### Dataset entries

• • • • • • •

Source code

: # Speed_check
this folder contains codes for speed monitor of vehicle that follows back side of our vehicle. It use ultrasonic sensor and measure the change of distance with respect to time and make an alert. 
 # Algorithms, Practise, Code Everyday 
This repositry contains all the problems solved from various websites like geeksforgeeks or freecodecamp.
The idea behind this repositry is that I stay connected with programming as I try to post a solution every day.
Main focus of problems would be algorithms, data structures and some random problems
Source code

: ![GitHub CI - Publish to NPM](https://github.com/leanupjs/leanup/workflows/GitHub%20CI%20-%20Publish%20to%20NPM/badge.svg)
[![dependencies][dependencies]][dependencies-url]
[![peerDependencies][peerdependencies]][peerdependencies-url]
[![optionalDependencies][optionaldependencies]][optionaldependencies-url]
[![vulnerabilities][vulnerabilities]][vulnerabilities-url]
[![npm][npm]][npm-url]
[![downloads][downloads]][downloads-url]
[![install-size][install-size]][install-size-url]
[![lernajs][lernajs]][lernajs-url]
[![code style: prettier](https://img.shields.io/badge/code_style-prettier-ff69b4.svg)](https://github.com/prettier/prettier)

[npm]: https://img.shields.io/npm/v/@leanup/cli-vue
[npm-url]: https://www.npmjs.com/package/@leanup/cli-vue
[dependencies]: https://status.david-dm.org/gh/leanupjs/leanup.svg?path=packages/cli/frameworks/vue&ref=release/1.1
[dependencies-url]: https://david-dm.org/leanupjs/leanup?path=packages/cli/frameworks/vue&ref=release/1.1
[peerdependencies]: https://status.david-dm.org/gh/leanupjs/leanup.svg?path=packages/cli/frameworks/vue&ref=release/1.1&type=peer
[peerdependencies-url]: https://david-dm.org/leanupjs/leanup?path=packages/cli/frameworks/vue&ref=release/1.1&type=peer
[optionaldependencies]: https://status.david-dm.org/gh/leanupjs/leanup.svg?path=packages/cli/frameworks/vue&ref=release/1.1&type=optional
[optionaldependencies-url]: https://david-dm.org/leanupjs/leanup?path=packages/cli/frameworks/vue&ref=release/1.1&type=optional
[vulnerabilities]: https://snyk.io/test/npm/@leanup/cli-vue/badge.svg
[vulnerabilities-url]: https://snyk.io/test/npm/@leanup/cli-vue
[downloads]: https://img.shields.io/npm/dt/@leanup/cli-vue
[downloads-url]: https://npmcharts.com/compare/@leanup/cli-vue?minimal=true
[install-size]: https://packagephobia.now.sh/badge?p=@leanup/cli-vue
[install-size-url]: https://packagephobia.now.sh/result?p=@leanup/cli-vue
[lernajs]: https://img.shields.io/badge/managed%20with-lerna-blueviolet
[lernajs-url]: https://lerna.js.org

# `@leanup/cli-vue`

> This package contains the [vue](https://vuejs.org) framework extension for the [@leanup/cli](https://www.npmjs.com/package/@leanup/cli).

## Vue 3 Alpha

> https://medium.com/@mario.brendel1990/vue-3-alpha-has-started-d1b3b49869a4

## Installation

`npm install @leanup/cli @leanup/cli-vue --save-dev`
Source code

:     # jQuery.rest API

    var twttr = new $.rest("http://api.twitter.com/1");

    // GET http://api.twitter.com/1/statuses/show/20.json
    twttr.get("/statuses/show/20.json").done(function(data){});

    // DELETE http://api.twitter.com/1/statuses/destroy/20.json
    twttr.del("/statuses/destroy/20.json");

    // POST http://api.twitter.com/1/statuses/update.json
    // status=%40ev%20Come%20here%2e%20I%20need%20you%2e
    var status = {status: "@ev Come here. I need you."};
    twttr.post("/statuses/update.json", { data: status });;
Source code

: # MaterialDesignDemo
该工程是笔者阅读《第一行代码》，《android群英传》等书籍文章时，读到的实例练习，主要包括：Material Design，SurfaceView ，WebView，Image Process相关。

• • • • • • •

Every line above must be reproduced exactly as it stands.

Source code

: # Speed_check
this folder contains codes for speed monitor of vehicle that follows back side of our vehicle. It use ultrasonic sensor and measure the change of distance with respect to time and make an alert. 
 # Algorithms, Practise, Code Everyday 
This repositry contains all the problems solved from various websites like geeksforgeeks or freecodecamp.
The idea behind this repositry is that I stay connected with programming as I try to post a solution every day.
Main focus of problems would be algorithms, data structures and some random problems
Source code

: ![GitHub CI - Publish to NPM](https://github.com/leanupjs/leanup/workflows/GitHub%20CI%20-%20Publish%20to%20NPM/badge.svg)
[![dependencies][dependencies]][dependencies-url]
[![peerDependencies][peerdependencies]][peerdependencies-url]
[![optionalDependencies][optionaldependencies]][optionaldependencies-url]
[![vulnerabilities][vulnerabilities]][vulnerabilities-url]
[![npm][npm]][npm-url]
[![downloads][downloads]][downloads-url]
[![install-size][install-size]][install-size-url]
[![lernajs][lernajs]][lernajs-url]
[![code style: prettier](https://img.shields.io/badge/code_style-prettier-ff69b4.svg)](https://github.com/prettier/prettier)

[npm]: https://img.shields.io/npm/v/@leanup/cli-vue
[npm-url]: https://www.npmjs.com/package/@leanup/cli-vue
[dependencies]: https://status.david-dm.org/gh/leanupjs/leanup.svg?path=packages/cli/frameworks/vue&ref=release/1.1
[dependencies-url]: https://david-dm.org/leanupjs/leanup?path=packages/cli/frameworks/vue&ref=release/1.1
[peerdependencies]: https://status.david-dm.org/gh/leanupjs/leanup.svg?path=packages/cli/frameworks/vue&ref=release/1.1&type=peer
[peerdependencies-url]: https://david-dm.org/leanupjs/leanup?path=packages/cli/frameworks/vue&ref=release/1.1&type=peer
[optionaldependencies]: https://status.david-dm.org/gh/leanupjs/leanup.svg?path=packages/cli/frameworks/vue&ref=release/1.1&type=optional
[optionaldependencies-url]: https://david-dm.org/leanupjs/leanup?path=packages/cli/frameworks/vue&ref=release/1.1&type=optional
[vulnerabilities]: https://snyk.io/test/npm/@leanup/cli-vue/badge.svg
[vulnerabilities-url]: https://snyk.io/test/npm/@leanup/cli-vue
[downloads]: https://img.shields.io/npm/dt/@leanup/cli-vue
[downloads-url]: https://npmcharts.com/compare/@leanup/cli-vue?minimal=true
[install-size]: https://packagephobia.now.sh/badge?p=@leanup/cli-vue
[install-size-url]: https://packagephobia.now.sh/result?p=@leanup/cli-vue
[lernajs]: https://img.shields.io/badge/managed%20with-lerna-blueviolet
[lernajs-url]: https://lerna.js.org

# `@leanup/cli-vue`

> This package contains the [vue](https://vuejs.org) framework extension for the [@leanup/cli](https://www.npmjs.com/package/@leanup/cli).

## Vue 3 Alpha

> https://medium.com/@mario.brendel1990/vue-3-alpha-has-started-d1b3b49869a4

## Installation

`npm install @leanup/cli @leanup/cli-vue --save-dev`
Source code

:     # jQuery.rest API

    var twttr = new $.rest("http://api.twitter.com/1");

    // GET http://api.twitter.com/1/statuses/show/20.json
    twttr.get("/statuses/show/20.json").done(function(data){});

    // DELETE http://api.twitter.com/1/statuses/destroy/20.json
    twttr.del("/statuses/destroy/20.json");

    // POST http://api.twitter.com/1/statuses/update.json
    // status=%40ev%20Come%20here%2e%20I%20need%20you%2e
    var status = {status: "@ev Come here. I need you."};
    twttr.post("/statuses/update.json", { data: status });;
Source code

: # MaterialDesignDemo
该工程是笔者阅读《第一行代码》，《android群英传》等书籍文章时，读到的实例练习，主要包括：Material Design，SurfaceView ，WebView，Image Process相关。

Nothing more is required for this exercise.